The 2011 census found the town's population to be 1,398. Ethnicity was then:

Montenegrins - 615 (43,99%)
Serbs - 545 (38,98%)
Croats - 12 (0,86%)
Others - 226

History[edit]

The history of Petrovac began in Roman times, when a couple of villas were built at Krš Medinski: a 4th-century mosaic floor, remains of a villa and baths have been found behind St Ilija's church.[1] Later, there was a Slav village. The village was first mentioned in the Chronicle of the Priest of Duklja. At the northern end of the bay is a 16th-century Venetian fortress, Kastel Lastva, built to discourage pirates.[1] The name, Petrovac, was given at the beginning of the 20th century after King Peter I Karađorđević. Before, the name was Kaštel Lastva.

In the bay are two islets (Katič and Sveta Neđelja), one of which is topped by a small chapel, built in thanksgiving for a shipwrecked sailor's life.[1]

At the beginning of the 20th century, Petrovac had around 300 inhabitants.

In World War II, British agents were landed at nearby Perazića Do. They intended to establish contact with Yugoslav partisans (Operation Hydra).[2]

Tourism[edit]

A view of the coastline of Petrovac.

Between the two world wars, Petrovac was famous as a popular destination for wealthy tourists from (the former) Yugoslavia.
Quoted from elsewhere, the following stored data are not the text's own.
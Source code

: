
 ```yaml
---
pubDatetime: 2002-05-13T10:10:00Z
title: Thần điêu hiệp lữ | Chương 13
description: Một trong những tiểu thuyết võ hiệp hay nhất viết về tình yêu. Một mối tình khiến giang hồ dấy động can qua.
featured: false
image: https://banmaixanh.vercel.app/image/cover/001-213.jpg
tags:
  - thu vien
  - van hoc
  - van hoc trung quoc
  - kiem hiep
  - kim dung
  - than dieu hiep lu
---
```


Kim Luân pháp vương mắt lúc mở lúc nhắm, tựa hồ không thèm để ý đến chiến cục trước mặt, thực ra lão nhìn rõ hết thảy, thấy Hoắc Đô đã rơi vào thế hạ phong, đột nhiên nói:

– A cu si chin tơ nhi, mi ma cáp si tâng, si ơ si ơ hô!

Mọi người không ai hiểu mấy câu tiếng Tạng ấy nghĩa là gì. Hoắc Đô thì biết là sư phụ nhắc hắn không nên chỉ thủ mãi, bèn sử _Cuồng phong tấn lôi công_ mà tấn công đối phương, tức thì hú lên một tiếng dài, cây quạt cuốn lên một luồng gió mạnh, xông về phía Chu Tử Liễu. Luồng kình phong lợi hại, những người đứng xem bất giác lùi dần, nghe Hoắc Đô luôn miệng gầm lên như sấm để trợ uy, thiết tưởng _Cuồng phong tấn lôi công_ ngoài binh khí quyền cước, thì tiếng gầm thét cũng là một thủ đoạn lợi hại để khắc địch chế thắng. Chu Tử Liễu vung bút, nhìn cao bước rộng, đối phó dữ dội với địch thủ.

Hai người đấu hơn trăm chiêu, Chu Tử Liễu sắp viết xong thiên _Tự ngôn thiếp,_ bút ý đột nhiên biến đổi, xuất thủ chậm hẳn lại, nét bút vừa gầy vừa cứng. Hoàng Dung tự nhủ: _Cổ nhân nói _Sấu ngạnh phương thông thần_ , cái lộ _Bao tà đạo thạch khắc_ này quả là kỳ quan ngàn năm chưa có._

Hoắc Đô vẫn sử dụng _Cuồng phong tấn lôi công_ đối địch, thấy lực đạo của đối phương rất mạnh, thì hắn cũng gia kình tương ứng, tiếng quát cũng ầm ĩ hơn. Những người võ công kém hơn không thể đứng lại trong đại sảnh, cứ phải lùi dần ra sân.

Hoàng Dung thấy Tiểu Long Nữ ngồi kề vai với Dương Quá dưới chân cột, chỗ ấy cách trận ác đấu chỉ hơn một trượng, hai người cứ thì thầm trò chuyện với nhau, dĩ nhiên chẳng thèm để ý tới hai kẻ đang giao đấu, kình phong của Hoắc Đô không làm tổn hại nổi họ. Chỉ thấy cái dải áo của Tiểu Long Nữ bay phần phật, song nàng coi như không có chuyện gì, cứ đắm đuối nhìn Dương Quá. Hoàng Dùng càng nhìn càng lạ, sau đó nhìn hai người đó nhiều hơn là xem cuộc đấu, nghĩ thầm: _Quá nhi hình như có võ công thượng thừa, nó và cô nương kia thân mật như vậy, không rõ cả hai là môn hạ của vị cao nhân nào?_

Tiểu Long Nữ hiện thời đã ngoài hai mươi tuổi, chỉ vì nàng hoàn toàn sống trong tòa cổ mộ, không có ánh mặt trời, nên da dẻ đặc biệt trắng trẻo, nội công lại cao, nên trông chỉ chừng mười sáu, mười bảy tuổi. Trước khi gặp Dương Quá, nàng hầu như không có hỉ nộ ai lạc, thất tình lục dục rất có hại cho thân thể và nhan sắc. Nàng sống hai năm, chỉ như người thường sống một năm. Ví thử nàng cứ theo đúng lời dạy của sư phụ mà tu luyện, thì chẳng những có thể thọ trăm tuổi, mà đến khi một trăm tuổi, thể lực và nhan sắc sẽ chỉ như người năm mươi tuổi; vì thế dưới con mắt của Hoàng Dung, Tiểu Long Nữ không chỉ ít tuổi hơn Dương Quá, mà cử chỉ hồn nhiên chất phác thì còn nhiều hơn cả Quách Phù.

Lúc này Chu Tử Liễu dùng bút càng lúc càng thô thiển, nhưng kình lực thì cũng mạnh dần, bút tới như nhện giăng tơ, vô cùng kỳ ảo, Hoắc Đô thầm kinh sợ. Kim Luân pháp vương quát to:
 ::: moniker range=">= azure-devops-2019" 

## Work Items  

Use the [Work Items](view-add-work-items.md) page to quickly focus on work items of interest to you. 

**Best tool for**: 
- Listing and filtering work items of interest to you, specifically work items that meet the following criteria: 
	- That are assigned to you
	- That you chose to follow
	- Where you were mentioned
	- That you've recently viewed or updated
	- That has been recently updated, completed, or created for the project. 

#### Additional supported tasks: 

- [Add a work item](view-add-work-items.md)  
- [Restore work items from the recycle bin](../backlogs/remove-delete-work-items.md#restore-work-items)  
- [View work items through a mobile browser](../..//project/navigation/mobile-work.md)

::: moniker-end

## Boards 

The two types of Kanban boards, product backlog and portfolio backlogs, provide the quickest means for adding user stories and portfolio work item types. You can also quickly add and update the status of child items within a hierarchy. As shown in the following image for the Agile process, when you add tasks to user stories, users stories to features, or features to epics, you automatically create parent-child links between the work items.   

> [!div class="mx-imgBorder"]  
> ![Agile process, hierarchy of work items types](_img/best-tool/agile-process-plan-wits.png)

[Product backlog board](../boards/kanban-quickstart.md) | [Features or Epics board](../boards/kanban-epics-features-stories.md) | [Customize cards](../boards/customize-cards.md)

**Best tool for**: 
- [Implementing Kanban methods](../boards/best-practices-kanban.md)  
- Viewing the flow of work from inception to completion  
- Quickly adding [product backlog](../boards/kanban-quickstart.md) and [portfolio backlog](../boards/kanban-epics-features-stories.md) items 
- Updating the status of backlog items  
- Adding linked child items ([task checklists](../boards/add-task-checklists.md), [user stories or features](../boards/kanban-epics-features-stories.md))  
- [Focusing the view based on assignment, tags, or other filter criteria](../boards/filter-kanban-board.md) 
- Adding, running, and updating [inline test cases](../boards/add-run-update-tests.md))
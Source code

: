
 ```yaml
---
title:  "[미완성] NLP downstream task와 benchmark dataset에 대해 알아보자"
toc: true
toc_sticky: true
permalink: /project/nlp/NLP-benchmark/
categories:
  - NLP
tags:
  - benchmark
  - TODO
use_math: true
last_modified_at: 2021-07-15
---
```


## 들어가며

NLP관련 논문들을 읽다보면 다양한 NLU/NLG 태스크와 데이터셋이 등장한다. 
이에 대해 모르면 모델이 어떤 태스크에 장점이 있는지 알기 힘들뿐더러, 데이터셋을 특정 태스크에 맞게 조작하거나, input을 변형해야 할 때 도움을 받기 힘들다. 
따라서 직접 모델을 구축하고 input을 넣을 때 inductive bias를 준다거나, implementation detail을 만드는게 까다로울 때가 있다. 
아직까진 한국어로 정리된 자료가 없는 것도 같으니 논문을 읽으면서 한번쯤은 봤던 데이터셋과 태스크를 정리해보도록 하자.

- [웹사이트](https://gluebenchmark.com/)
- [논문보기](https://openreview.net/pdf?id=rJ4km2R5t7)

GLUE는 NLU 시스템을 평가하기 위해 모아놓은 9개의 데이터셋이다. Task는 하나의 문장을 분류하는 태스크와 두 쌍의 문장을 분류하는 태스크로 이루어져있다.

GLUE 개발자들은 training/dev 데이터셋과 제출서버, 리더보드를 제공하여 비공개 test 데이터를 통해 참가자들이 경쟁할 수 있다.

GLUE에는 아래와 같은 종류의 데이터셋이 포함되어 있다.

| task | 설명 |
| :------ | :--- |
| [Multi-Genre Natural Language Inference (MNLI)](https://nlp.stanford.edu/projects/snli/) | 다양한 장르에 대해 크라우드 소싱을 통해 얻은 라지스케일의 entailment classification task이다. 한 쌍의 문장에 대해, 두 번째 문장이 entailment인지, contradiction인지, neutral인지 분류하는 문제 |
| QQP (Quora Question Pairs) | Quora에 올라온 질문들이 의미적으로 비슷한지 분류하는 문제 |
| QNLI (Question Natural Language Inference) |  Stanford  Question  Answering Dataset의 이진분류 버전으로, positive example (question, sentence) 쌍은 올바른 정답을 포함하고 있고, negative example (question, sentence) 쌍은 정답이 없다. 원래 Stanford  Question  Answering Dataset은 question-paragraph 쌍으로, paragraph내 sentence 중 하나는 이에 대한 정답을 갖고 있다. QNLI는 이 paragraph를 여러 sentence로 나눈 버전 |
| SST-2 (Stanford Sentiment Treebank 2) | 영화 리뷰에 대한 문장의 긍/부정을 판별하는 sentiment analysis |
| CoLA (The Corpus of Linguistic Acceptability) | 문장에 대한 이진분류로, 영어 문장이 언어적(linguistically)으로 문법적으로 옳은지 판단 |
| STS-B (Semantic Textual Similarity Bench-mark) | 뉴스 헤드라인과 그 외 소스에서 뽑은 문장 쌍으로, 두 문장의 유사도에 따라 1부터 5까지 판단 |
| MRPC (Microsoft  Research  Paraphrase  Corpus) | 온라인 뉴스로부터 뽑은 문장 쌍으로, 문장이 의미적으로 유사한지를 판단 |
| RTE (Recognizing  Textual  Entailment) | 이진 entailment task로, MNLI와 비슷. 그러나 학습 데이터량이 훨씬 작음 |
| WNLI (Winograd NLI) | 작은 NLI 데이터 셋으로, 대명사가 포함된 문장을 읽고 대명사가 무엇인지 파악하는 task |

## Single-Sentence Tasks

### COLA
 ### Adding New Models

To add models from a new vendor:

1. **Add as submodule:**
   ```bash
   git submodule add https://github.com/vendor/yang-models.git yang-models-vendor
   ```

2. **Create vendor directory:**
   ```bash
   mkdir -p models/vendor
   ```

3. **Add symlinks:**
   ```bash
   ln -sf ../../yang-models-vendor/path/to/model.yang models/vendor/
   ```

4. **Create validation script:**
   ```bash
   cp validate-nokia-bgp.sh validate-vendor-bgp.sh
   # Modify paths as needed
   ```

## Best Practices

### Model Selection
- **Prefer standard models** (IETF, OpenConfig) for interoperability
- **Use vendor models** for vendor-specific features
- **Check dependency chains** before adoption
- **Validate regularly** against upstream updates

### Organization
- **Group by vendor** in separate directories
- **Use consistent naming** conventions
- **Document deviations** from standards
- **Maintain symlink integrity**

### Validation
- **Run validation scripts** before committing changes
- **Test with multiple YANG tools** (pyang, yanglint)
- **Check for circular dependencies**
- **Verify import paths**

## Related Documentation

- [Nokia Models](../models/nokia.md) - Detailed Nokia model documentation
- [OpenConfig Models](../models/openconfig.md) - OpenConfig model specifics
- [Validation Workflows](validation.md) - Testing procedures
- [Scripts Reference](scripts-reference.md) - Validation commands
Petrovac is today a popular summer beach resort, its visitors coming predominantly from Montenegro and Serbia. Tourist accommodation has expanded greatly in recent years, although less obtrusively than at Budva and the quality has also improved in response to market demand. The resort's main attraction is its beach. There is a night club in the old castello.

There is ready access to neighbouring beaches at Lucice and Buljarica.

Sport[edit]

Despite the town's small size, it has a football club, OFK Petrovac, in the Montenegrin First League. They play at the town's stadium, called Pod Malim Brdom, which literally means Under the Little Hill in Montenegrin language.

Popular culture[edit]

In the 21st James Bond film, Casino Royale, Petrovac was the location of the eponymous casino[citation needed]. In the film, little is seen of the town, only the casino's environs and an outdoor cafe. A part of the movie Brothers Bloom was filmed in Petrovac. The locality has often been used in music videos of regional singers.

References[edit]

  1. ^ a b c Rellie, Annalisa (2008). Montenegro. Chalfont St Peter: Bradt Travel Guides. p. 159. ISBN 1-84162-225-7. 
  2. ^ Williams, Heather (2002). Parachutes, patriots and partisans: the Special Operations Executive and Yugoslavia, 1941 - 1945. C Hurst & Co Publishers Ltd. pp. 65–69. ISBN 1-85065-592-8.